Let's say that you have two features:

1. weight (in Lbs)
2. height (in Feet)

... and we are using these to predict whether a person needs a 'S' or 'L' size shirt.

We are using weight+height for that, and in our trained set let's say we have two people already in clusters:

1. Adam (175Lbs+5.9ft) in 'L'
2. Lucy (115Lbs+5.2ft) in 'S'.

We have a new person - Alan (140Lbs+6.1ft.), and your clustering algo will put it in the cluster which is nearest. So, if we don't scale the features here, the height is not having much effect and Alan will be allotted in 'S' cluster.

So, we need to scale it. Scikit Learn provides many functions for scaling. One you can use is sklearn.preprocessing.MinMaxScaler.

• The nearest cluster is defined by the distance. If scaling matters depends on the distance measure used. For example, correlation is not affected by scaling. – Pieter Sep 12 '17 at 10:48

Yes. Clustering algorithms such as K-means do need feature scaling before they are fed to the algo. Since, clustering techniques use Euclidean Distance to form the cohorts, it will be wise e.g to scale the variables having heights in meters and weights in KGs before calculating the distance.
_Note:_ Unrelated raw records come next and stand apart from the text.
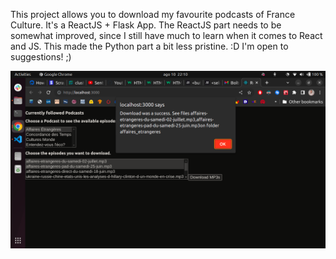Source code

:This project allows you to download my favourite podcasts of France Culture.
It's a ReactJS + Flask App. The ReactJS part needs to be somewhat improved, since I still have much to learn when it comes to React and JS. This made the Python part a bit less pristine. :D
I'm open to suggestions! ;) 

![alt text](https://github.com/IavTavares/Podcast_proj/blob/main/screenshot.png?raw=true)
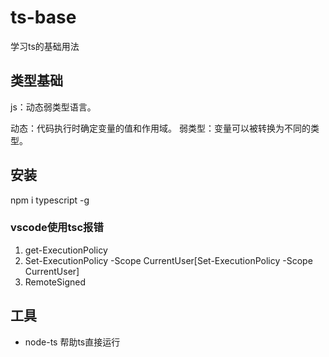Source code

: # ts-base
学习ts的基础用法

## 类型基础

js：动态弱类型语言。

动态：代码执行时确定变量的值和作用域。
弱类型：变量可以被转换为不同的类型。

## 安装

npm i typescript -g

### vscode使用tsc报错

1. get-ExecutionPolicy
2. Set-ExecutionPolicy -Scope CurrentUser[Set-ExecutionPolicy -Scope CurrentUser]
3. RemoteSigned

## 工具

+ node-ts 帮助ts直接运行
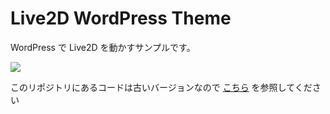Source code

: ﻿# Live2D WordPress Theme

WordPress で Live2D を動かすサンプルです。

<img src="https://github.com/t-takasaka/live2d-wordpress/demo.gif">

このリポジトリにあるコードは古いバージョンなので [こちら](https://github.com/Live2D/CubismWordPressPlugin) を参照してください






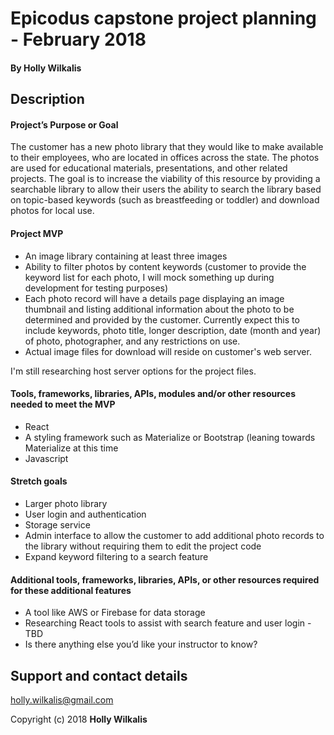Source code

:# Epicodus capstone project planning - February 2018

#### By Holly Wilkalis

## Description

#### Project’s Purpose or Goal
The customer has a new photo library that they would like to make available to their employees, who are located in offices across the state. The photos are used for educational materials, presentations, and other related projects. The goal is to increase the viability of this resource by providing a searchable library to allow their users the ability to search the library based on topic-based keywords (such as breastfeeding or toddler) and download photos for local use.

#### Project MVP
* An image library containing at least three images
* Ability to filter photos by content keywords (customer to provide the keyword list for each photo, I will mock something up during development for testing purposes)
* Each photo record will have a details page displaying an image thumbnail and listing additional information about the photo to be determined and provided by the customer. Currently expect this to include keywords, photo title, longer description, date (month and year) of photo, photographer, and any restrictions on use.
* Actual image files for download will reside on customer's web server.

I'm still researching host server options for the project files.

#### Tools, frameworks, libraries, APIs, modules and/or other resources needed to meet the MVP
* React
* A styling framework such as Materialize or Bootstrap (leaning towards Materialize at this time
* Javascript


#### Stretch goals
* Larger photo library
* User login and authentication
* Storage service
* Admin interface to allow the customer to add additional photo records to the library without requiring them to edit the project code
* Expand keyword filtering to a search feature


#### Additional tools, frameworks, libraries, APIs, or other resources required for these additional features
* A tool like AWS or Firebase for data storage
* Researching React tools to assist with search feature and user login - TBD
* Is there anything else you’d like your instructor to know?


## Support and contact details

holly.wilkalis@gmail.com



Copyright (c) 2018 **Holly Wilkalis**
• The choice of distance measure is often up to the user, other common options are block distance, gaussian (kernel) distance (e.g. GMM) and correlations. – Pieter Sep 12 '17 at 10:51

In fact, most clustering algorithms are even highly sensitive to scaling. Rescaling the data can completely ruin the results.

Bad scaling also appears to be a key reason why people fail with finding meaningful clusters. It is just very easy to do badly.

By no means rely on automatic scaling. It must fit your task and data. Preprocessing is an art, and will require most of the work.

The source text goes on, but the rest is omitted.